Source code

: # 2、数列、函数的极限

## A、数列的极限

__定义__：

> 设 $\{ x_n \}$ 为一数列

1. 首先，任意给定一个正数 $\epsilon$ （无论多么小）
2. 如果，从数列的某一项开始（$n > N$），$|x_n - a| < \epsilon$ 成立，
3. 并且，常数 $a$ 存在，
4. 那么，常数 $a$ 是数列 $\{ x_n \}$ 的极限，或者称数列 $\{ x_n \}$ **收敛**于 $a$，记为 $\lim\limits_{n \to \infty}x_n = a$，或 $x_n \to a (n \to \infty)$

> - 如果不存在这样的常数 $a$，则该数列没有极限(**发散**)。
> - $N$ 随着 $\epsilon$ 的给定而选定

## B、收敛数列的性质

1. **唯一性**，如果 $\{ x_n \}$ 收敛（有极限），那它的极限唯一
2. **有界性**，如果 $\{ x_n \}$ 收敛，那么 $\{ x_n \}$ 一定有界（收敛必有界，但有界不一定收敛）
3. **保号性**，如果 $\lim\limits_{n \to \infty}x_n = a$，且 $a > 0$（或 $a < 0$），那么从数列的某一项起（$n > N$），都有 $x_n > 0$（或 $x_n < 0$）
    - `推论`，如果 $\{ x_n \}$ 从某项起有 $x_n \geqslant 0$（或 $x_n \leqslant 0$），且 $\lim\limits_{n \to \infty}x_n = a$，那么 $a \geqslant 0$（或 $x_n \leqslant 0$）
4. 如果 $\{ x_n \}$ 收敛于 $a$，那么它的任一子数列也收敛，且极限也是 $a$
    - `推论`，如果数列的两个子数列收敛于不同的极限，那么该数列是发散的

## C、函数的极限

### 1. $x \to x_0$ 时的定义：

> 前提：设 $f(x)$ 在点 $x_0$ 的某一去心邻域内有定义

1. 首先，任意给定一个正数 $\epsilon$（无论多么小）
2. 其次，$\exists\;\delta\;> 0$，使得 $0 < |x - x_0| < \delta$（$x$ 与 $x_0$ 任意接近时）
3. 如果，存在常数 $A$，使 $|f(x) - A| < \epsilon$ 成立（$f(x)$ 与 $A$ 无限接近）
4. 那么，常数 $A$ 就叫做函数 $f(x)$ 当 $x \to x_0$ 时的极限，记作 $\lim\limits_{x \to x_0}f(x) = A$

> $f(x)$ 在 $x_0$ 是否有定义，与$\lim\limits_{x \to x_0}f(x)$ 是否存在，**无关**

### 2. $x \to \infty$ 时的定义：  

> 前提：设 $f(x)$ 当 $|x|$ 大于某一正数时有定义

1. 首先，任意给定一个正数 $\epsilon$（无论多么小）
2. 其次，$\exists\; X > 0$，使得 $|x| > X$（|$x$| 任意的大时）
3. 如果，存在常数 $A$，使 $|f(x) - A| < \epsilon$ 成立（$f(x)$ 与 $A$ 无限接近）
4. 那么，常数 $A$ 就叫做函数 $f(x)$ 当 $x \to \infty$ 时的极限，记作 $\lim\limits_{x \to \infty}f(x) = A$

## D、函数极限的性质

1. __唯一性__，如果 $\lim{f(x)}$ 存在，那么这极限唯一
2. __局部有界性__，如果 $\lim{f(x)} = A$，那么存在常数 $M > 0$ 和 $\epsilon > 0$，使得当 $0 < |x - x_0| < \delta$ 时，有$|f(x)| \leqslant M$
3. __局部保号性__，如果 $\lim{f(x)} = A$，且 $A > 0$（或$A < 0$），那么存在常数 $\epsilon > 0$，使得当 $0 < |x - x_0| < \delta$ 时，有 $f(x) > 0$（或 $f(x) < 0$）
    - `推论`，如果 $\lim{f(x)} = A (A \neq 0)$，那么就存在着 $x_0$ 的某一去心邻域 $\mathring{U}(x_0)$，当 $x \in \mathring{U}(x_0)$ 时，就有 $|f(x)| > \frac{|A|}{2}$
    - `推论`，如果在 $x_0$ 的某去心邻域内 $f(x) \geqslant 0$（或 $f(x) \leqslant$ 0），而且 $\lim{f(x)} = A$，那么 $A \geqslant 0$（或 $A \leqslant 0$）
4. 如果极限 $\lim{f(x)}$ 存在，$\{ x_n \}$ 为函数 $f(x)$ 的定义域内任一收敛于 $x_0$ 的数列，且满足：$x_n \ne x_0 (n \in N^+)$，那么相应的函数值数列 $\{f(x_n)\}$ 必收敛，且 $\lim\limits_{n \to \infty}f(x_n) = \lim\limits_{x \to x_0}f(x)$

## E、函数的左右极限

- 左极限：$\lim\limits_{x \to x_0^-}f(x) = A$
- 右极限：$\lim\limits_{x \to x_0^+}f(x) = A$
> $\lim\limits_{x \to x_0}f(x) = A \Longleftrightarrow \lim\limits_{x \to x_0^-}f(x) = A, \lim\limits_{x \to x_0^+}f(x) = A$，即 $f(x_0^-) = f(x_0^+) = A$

The problem >>
Tell how many lines above hold "delta", nothing more.

Reply >>
3